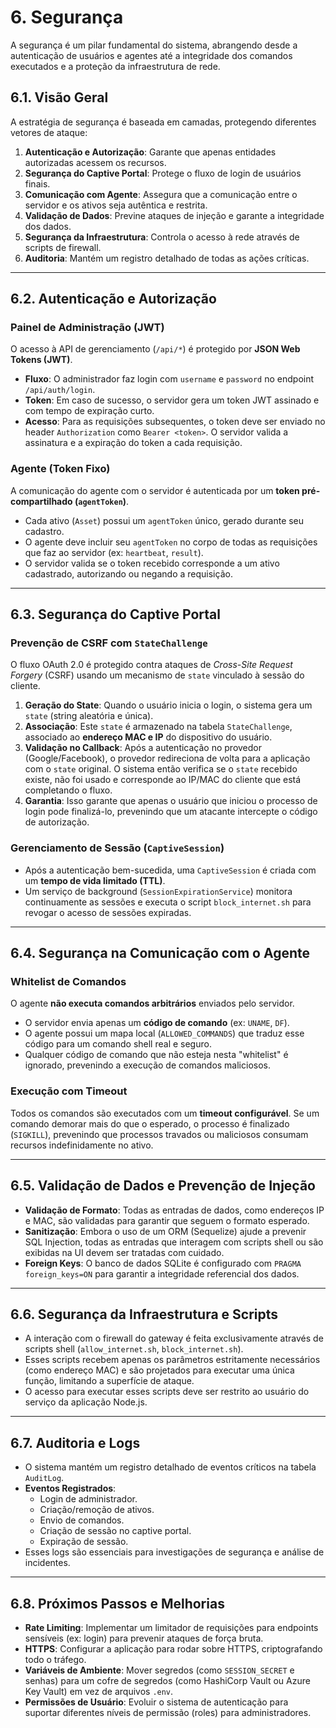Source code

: # 6. Segurança

A segurança é um pilar fundamental do sistema, abrangendo desde a autenticação de usuários e agentes até a integridade dos comandos executados e a proteção da infraestrutura de rede.

## 6.1. Visão Geral

A estratégia de segurança é baseada em camadas, protegendo diferentes vetores de ataque:
1.  **Autenticação e Autorização**: Garante que apenas entidades autorizadas acessem os recursos.
2.  **Segurança do Captive Portal**: Protege o fluxo de login de usuários finais.
3.  **Comunicação com Agente**: Assegura que a comunicação entre o servidor e os ativos seja autêntica e restrita.
4.  **Validação de Dados**: Previne ataques de injeção e garante a integridade dos dados.
5.  **Segurança da Infraestrutura**: Controla o acesso à rede através de scripts de firewall.
6.  **Auditoria**: Mantém um registro detalhado de todas as ações críticas.

---

## 6.2. Autenticação e Autorização

### Painel de Administração (JWT)
O acesso à API de gerenciamento (`/api/*`) é protegido por **JSON Web Tokens (JWT)**.
-   **Fluxo**: O administrador faz login com `username` e `password` no endpoint `/api/auth/login`.
-   **Token**: Em caso de sucesso, o servidor gera um token JWT assinado e com tempo de expiração curto.
-   **Acesso**: Para as requisições subsequentes, o token deve ser enviado no header `Authorization` como `Bearer <token>`. O servidor valida a assinatura e a expiração do token a cada requisição.

### Agente (Token Fixo)
A comunicação do agente com o servidor é autenticada por um **token pré-compartilhado (`agentToken`)**.
-   Cada ativo (`Asset`) possui um `agentToken` único, gerado durante seu cadastro.
-   O agente deve incluir seu `agentToken` no corpo de todas as requisições que faz ao servidor (ex: `heartbeat`, `result`).
-   O servidor valida se o token recebido corresponde a um ativo cadastrado, autorizando ou negando a requisição.

---

## 6.3. Segurança do Captive Portal

### Prevenção de CSRF com `StateChallenge`
O fluxo OAuth 2.0 é protegido contra ataques de *Cross-Site Request Forgery* (CSRF) usando um mecanismo de `state` vinculado à sessão do cliente.
1.  **Geração do State**: Quando o usuário inicia o login, o sistema gera um `state` (string aleatória e única).
2.  **Associação**: Este `state` é armazenado na tabela `StateChallenge`, associado ao **endereço MAC e IP** do dispositivo do usuário.
3.  **Validação no Callback**: Após a autenticação no provedor (Google/Facebook), o provedor redireciona de volta para a aplicação com o `state` original. O sistema então verifica se o `state` recebido existe, não foi usado e corresponde ao IP/MAC do cliente que está completando o fluxo.
4.  **Garantia**: Isso garante que apenas o usuário que iniciou o processo de login pode finalizá-lo, prevenindo que um atacante intercepte o código de autorização.

### Gerenciamento de Sessão (`CaptiveSession`)
-   Após a autenticação bem-sucedida, uma `CaptiveSession` é criada com um **tempo de vida limitado (TTL)**.
-   Um serviço de background (`SessionExpirationService`) monitora continuamente as sessões e executa o script `block_internet.sh` para revogar o acesso de sessões expiradas.

---

## 6.4. Segurança na Comunicação com o Agente

### Whitelist de Comandos
O agente **não executa comandos arbitrários** enviados pelo servidor.
-   O servidor envia apenas um **código de comando** (ex: `UNAME`, `DF`).
-   O agente possui um mapa local (`ALLOWED_COMMANDS`) que traduz esse código para um comando shell real e seguro.
-   Qualquer código de comando que não esteja nesta "whitelist" é ignorado, prevenindo a execução de comandos maliciosos.

### Execução com Timeout
Todos os comandos são executados com um **timeout configurável**. Se um comando demorar mais do que o esperado, o processo é finalizado (`SIGKILL`), prevenindo que processos travados ou maliciosos consumam recursos indefinidamente no ativo.

---

## 6.5. Validação de Dados e Prevenção de Injeção

-   **Validação de Formato**: Todas as entradas de dados, como endereços IP e MAC, são validadas para garantir que seguem o formato esperado.
-   **Sanitização**: Embora o uso de um ORM (Sequelize) ajude a prevenir SQL Injection, todas as entradas que interagem com scripts shell ou são exibidas na UI devem ser tratadas com cuidado.
-   **Foreign Keys**: O banco de dados SQLite é configurado com `PRAGMA foreign_keys=ON` para garantir a integridade referencial dos dados.

---

## 6.6. Segurança da Infraestrutura e Scripts

-   A interação com o firewall do gateway é feita exclusivamente através de scripts shell (`allow_internet.sh`, `block_internet.sh`).
-   Esses scripts recebem apenas os parâmetros estritamente necessários (como endereço MAC) e são projetados para executar uma única função, limitando a superfície de ataque.
-   O acesso para executar esses scripts deve ser restrito ao usuário do serviço da aplicação Node.js.

---

## 6.7. Auditoria e Logs

-   O sistema mantém um registro detalhado de eventos críticos na tabela `AuditLog`.
-   **Eventos Registrados**:
    -   Login de administrador.
    -   Criação/remoção de ativos.
    -   Envio de comandos.
    -   Criação de sessão no captive portal.
    -   Expiração de sessão.
-   Esses logs são essenciais para investigações de segurança e análise de incidentes.

---

## 6.8. Próximos Passos e Melhorias

-   **Rate Limiting**: Implementar um limitador de requisições para endpoints sensíveis (ex: login) para prevenir ataques de força bruta.
-   **HTTPS**: Configurar a aplicação para rodar sobre HTTPS, criptografando todo o tráfego.
-   **Variáveis de Ambiente**: Mover segredos (como `SESSION_SECRET` e senhas) para um cofre de segredos (como HashiCorp Vault ou Azure Key Vault) em vez de arquivos `.env`.
-   **Permissões de Usuário**: Evoluir o sistema de autenticação para suportar diferentes níveis de permissão (roles) para administradores.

---+---

» WHAT IS BEING ASKED: Repeat only the lines between the start of the data and the line with "integridade dos dados.", including those two lines, and skip the pictures.

» WRITTEN ANSWER:
Source code

: # 6. Segurança

A segurança é um pilar fundamental do sistema, abrangendo desde a autenticação de usuários e agentes até a integridade dos comandos executados e a proteção da infraestrutura de rede.

## 6.1. Visão Geral

A estratégia de segurança é baseada em camadas, protegendo diferentes vetores de ataque:
1.  **Autenticação e Autorização**: Garante que apenas entidades autorizadas acessem os recursos.
2.  **Segurança do Captive Portal**: Protege o fluxo de login de usuários finais.
3.  **Comunicação com Agente**: Assegura que a comunicação entre o servidor e os ativos seja autêntica e restrita.
4.  **Validação de Dados**: Previne ataques de injeção e garante a integridade dos dados.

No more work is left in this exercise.